Thursday, January 25, 2007

Hole Earth Reviews



"We send probes into deep space to listen to alien worlds. But alien worlds aren't always that far away." —Reed Ghazala, father of circuit-bending

Circuit-bending, a practice born in that hallmark cryptozoological year of 1967, embarks on expeditions into the electronic unknown. The coordinates of technological breakdown (y) and communications breakup (x) give way to breakthrough, a z-axis into previously imperceptible realms. Like William Burroughing, seismically shifting, cut-up (and down) along the circuit... " The machine pushes the music into inhuman directions," writes Kodwo Eshun on the related realm of sonic fiction, "the producer follows the trail blazed by the error, breeds it into a new sonic lifeform." These entities may be uncovered by pure chance or through intuitive exploration as one is "drawn by the attractions of the terrain and the encounters they find there" (Debord)
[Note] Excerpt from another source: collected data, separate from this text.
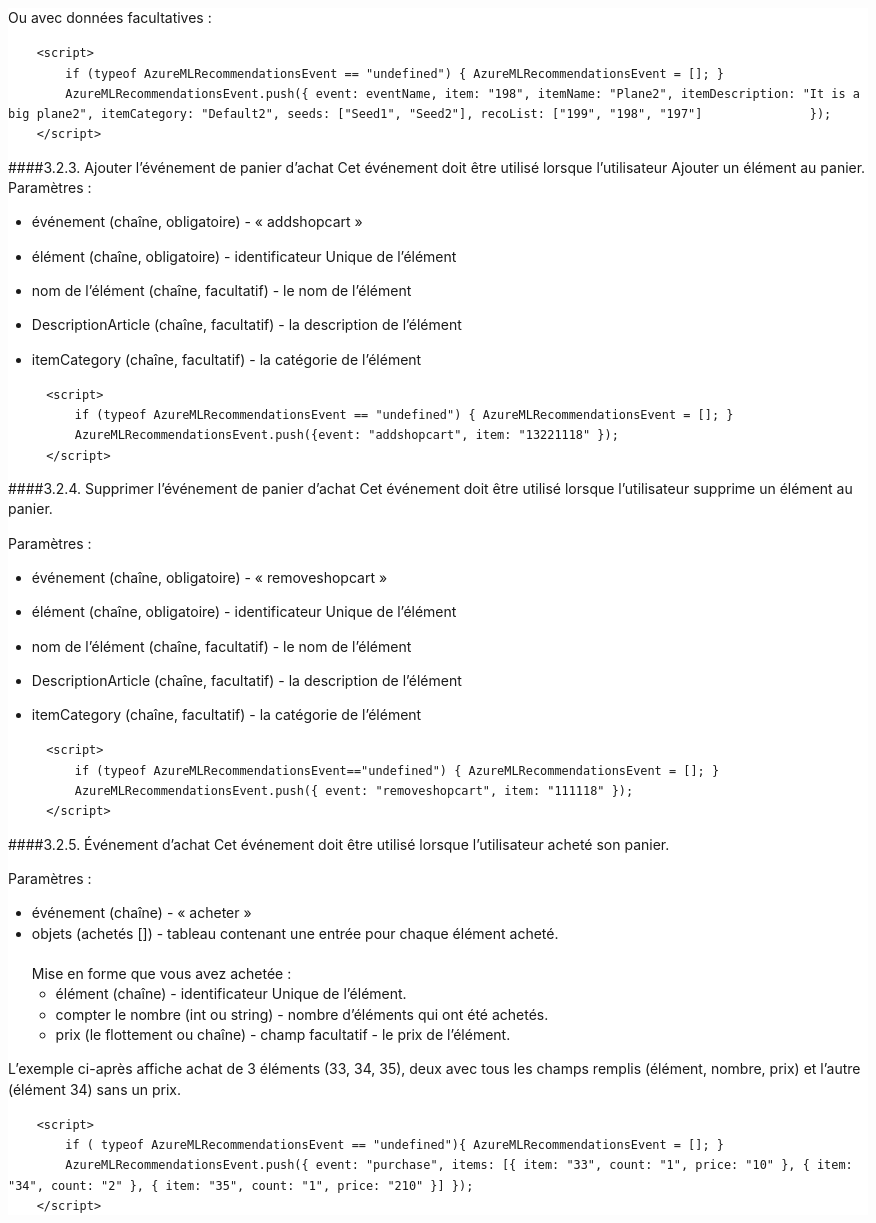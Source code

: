 Ou avec données facultatives :

        <script>
            if (typeof AzureMLRecommendationsEvent == "undefined") { AzureMLRecommendationsEvent = []; }
            AzureMLRecommendationsEvent.push({ event: eventName, item: "198", itemName: "Plane2", itemDescription: "It is a big plane2", itemCategory: "Default2", seeds: ["Seed1", "Seed2"], recoList: ["199", "198", "197"]               });
        </script>


####<a name="323-add-shopping-cart-event"></a>3.2.3. Ajouter l’événement de panier d’achat
Cet événement doit être utilisé lorsque l’utilisateur Ajouter un élément au panier.
Paramètres :
* événement (chaîne, obligatoire) - « addshopcart »
* élément (chaîne, obligatoire) - identificateur Unique de l’élément
* nom de l’élément (chaîne, facultatif) - le nom de l’élément
* DescriptionArticle (chaîne, facultatif) - la description de l’élément
* itemCategory (chaîne, facultatif) - la catégorie de l’élément
        
        <script>
            if (typeof AzureMLRecommendationsEvent == "undefined") { AzureMLRecommendationsEvent = []; }
            AzureMLRecommendationsEvent.push({event: "addshopcart", item: "13221118" });
        </script>

####<a name="324-remove-shopping-cart-event"></a>3.2.4. Supprimer l’événement de panier d’achat
Cet événement doit être utilisé lorsque l’utilisateur supprime un élément au panier.

Paramètres :
* événement (chaîne, obligatoire) - « removeshopcart »
* élément (chaîne, obligatoire) - identificateur Unique de l’élément
* nom de l’élément (chaîne, facultatif) - le nom de l’élément
* DescriptionArticle (chaîne, facultatif) - la description de l’élément
* itemCategory (chaîne, facultatif) - la catégorie de l’élément
        
        <script>
            if (typeof AzureMLRecommendationsEvent=="undefined") { AzureMLRecommendationsEvent = []; }
            AzureMLRecommendationsEvent.push({ event: "removeshopcart", item: "111118" });
        </script>

####<a name="325-purchase-event"></a>3.2.5. Événement d’achat
Cet événement doit être utilisé lorsque l’utilisateur acheté son panier.

Paramètres :
* événement (chaîne) - « acheter »
* objets (achetés []) - tableau contenant une entrée pour chaque élément acheté.<br><br>
Mise en forme que vous avez achetée :
    * élément (chaîne) - identificateur Unique de l’élément.
    * compter le nombre (int ou string) - nombre d’éléments qui ont été achetés.
    * prix (le flottement ou chaîne) - champ facultatif - le prix de l’élément.

L’exemple ci-après affiche achat de 3 éléments (33, 34, 35), deux avec tous les champs remplis (élément, nombre, prix) et l’autre (élément 34) sans un prix.

        <script>
            if ( typeof AzureMLRecommendationsEvent == "undefined"){ AzureMLRecommendationsEvent = []; }
            AzureMLRecommendationsEvent.push({ event: "purchase", items: [{ item: "33", count: "1", price: "10" }, { item: "34", count: "2" }, { item: "35", count: "1", price: "210" }] });
        </script>


[1]: ./media/machine-learning-recommendation-api-javascript-integration/Drawing1.png
[2]: ./media/machine-learning-recommendation-api-javascript-integration/Drawing2.png
[3]: ./media/machine-learning-recommendation-api-javascript-integration/Drawing3.png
There is some speculation that the Bigfeet retreat to the caverns of the Hollow Earth when pressure is on from the topside parapaparazzi. Subterranean hideaways for hominids include the majestic Mount Shasta, situated as it is in the Bigfoot stomping grounds of Northern Cali.

The Hollow Earth has echoed through cultural imagination for centuries, as David Standish details in his recent book The Hollow Earth .Declared John Cleves Symmes in 1818:

"TO ALL THE WORLD! I declare the earth is hollow, and habitable within; containing a number of solid concentrick spheres, one within the other, and that it is open at the poles 12 or 16 degrees; I pledge my life in support of this truth, and am ready to explore the hollow, if the world will support and aid me in the undertaking."

Such cavernous thoughts re-surface in Pierre Huyghe's 2006The Journey That Wasn't, an Antarctic expedition and associated art(ifacts) with allusions to the Hollow Earth by way of Edgar Allen Poe's "The Strange Story of Arthur Gordon Pym from Nantucket" (1838). Poe, excavated the literature of Symmes for his polar prose. Huyghe folds the shocking facts of melting ice caps and global warming into his hunt for icy unknowns.

With Sir Edmund Halley's concentric fantasies of the Hollow Earth in mind (see above), could there be another layer above us, buffered by the infosphere? The Earth revealed to be "a small planet held in suspension in the electronic ether of telecommunications," as Virilio has observed (The Information Bomb), are we merely the innermost core? If a network is defined as much by its gaps as by its links, as Margaret Morse has suggested, what is waiting to be discovered in the hollow of these error 404 zones?